PROBLEM DETAILS —
Leave out the pictures and reproduce all of the data exactly.

[Dataset entries]
* * * *

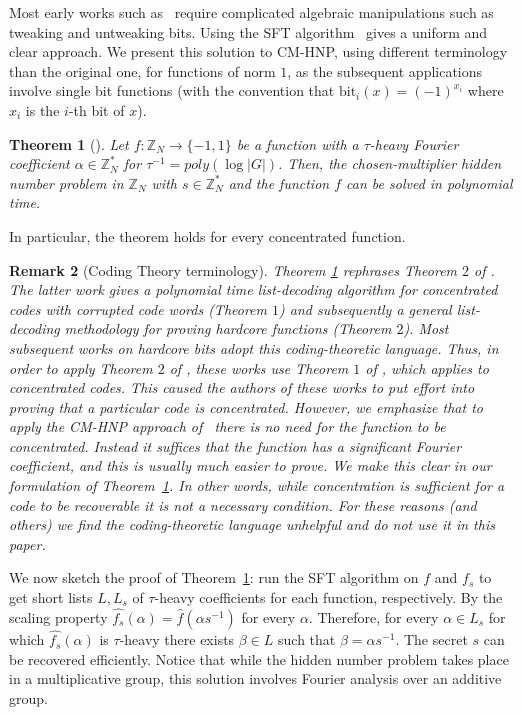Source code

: \documentclass[11pt]{article}
\newtheorem{theorem}{Theorem}
\newtheorem{remark}[theorem]{Remark}
\theoremstyle{definition}
\newcommand{\Z}{\mathbb{Z}}
\newcommand{\bit}{\text{bit}}
\begin{document}
Most early works such as~\cite{ACGS,Bleichenbacher,HN} require complicated algebraic manipulations such as tweaking and untweaking bits. Using the SFT algorithm~\cite{AGS} gives a uniform and clear approach. We present this solution to CM-HNP, using different terminology than the original one, for functions of norm $1$, as the subsequent applications involve single bit functions (with the convention that $\bit_i(x) = (-1)^{x_i}$ where $x_i$ is the $i$-th bit of $x$).

\begin{theorem} [\cite{AGS}]
    \label{HNP_thm}
    Let $f: \Z_N \to \{-1,1\}$ be a function with a $\tau$-heavy Fourier coefficient $\alpha\in\Z^*_N$ for $\tau^{-1}=poly(\log|G|)$. Then, the chosen-multiplier hidden number problem in $\Z_N$ with $s \in \Z^*_N$ and the function $f$ can be solved in polynomial time.
\end{theorem}
In particular, the theorem holds for every concentrated function.

\begin{remark}[Coding Theory terminology]
    Theorem \ref{HNP_thm} rephrases Theorem $2$ of \cite{AGS}. The latter work gives a polynomial time list-decoding algorithm for \emph{concentrated codes} with corrupted code words (Theorem $1$) and subsequently a general list-decoding methodology for proving hardcore functions (Theorem $2$). Most subsequent works on hardcore bits adopt this coding-theoretic language.
    Thus, in order to apply Theorem $2$ of \cite{AGS}, these works use Theorem $1$ of \cite{AGS}, which applies to concentrated codes. This caused the authors of these works to put effort into proving that a particular code is concentrated. However, we emphasize that to apply the CM-HNP approach of~\cite{AGS} there is no need for the function to be concentrated.
    Instead it suffices that the function has a significant Fourier coefficient, and this is usually much easier to prove.
    We make this clear in our formulation of Theorem~\ref{HNP_thm}.
    In other words, while concentration is sufficient for a code to be \emph{recoverable} it is not a necessary condition.
    For these reasons (and others) we find the coding-theoretic language unhelpful and do not use it in this paper.
\end{remark}

We now sketch the proof of Theorem~\ref{HNP_thm}: run the SFT algorithm on $f$ and $f_s$ to get short lists $L,L_s$ of $\tau$-heavy coefficients for each function, respectively. By the scaling property $\widehat{f_s}(\alpha) = \widehat{f}(\alpha s^{-1})$ for every $\alpha$. Therefore, for every $\alpha \in L_s$ for which $\widehat{f_s}(\alpha)$ is $\tau$-heavy there exists $\beta \in L$ such that $\beta = \alpha s^{-1}$. The secret $s$ can be recovered efficiently. Notice that while the hidden number problem takes place in a multiplicative group, this solution involves Fourier analysis over an additive group.
\end{document}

* * * *

EXERCISE ANSWER —
Source code

: \documentclass[11pt]{article}
\newtheorem{theorem}{Theorem}
\newtheorem{remark}[theorem]{Remark}
\theoremstyle{definition}
\newcommand{\Z}{\mathbb{Z}}
\newcommand{\bit}{\text{bit}}
\begin{document}
Most early works such as~\cite{ACGS,Bleichenbacher,HN} require complicated algebraic manipulations such as tweaking and untweaking bits. Using the SFT algorithm~\cite{AGS} gives a uniform and clear approach. We present this solution to CM-HNP, using different terminology than the original one, for functions of norm $1$, as the subsequent applications involve single bit functions (with the convention that $\bit_i(x) = (-1)^{x_i}$ where $x_i$ is the $i$-th bit of $x$).

\begin{theorem} [\cite{AGS}]
    \label{HNP_thm}
    Let $f: \Z_N \to \{-1,1\}$ be a function with a $\tau$-heavy Fourier coefficient $\alpha\in\Z^*_N$ for $\tau^{-1}=poly(\log|G|)$. Then, the chosen-multiplier hidden number problem in $\Z_N$ with $s \in \Z^*_N$ and the function $f$ can be solved in polynomial time.
\end{theorem}
In particular, the theorem holds for every concentrated function.

\begin{remark}[Coding Theory terminology]
    Theorem \ref{HNP_thm} rephrases Theorem $2$ of \cite{AGS}. The latter work gives a polynomial time list-decoding algorithm for \emph{concentrated codes} with corrupted code words (Theorem $1$) and subsequently a general list-decoding methodology for proving hardcore functions (Theorem $2$). Most subsequent works on hardcore bits adopt this coding-theoretic language.
    Thus, in order to apply Theorem $2$ of \cite{AGS}, these works use Theorem $1$ of \cite{AGS}, which applies to concentrated codes. This caused the authors of these works to put effort into proving that a particular code is concentrated. However, we emphasize that to apply the CM-HNP approach of~\cite{AGS} there is no need for the function to be concentrated.
    Instead it suffices that the function has a significant Fourier coefficient, and this is usually much easier to prove.
    We make this clear in our formulation of Theorem~\ref{HNP_thm}.
    In other words, while concentration is sufficient for a code to be \emph{recoverable} it is not a necessary condition.
    For these reasons (and others) we find the coding-theoretic language unhelpful and do not use it in this paper.
\end{remark}

We now sketch the proof of Theorem~\ref{HNP_thm}: run the SFT algorithm on $f$ and $f_s$ to get short lists $L,L_s$ of $\tau$-heavy coefficients for each function, respectively. By the scaling property $\widehat{f_s}(\alpha) = \widehat{f}(\alpha s^{-1})$ for every $\alpha$. Therefore, for every $\alpha \in L_s$ for which $\widehat{f_s}(\alpha)$ is $\tau$-heavy there exists $\beta \in L$ such that $\beta = \alpha s^{-1}$. The secret $s$ can be recovered efficiently. Notice that while the hidden number problem takes place in a multiplicative group, this solution involves Fourier analysis over an additive group.
\end{document}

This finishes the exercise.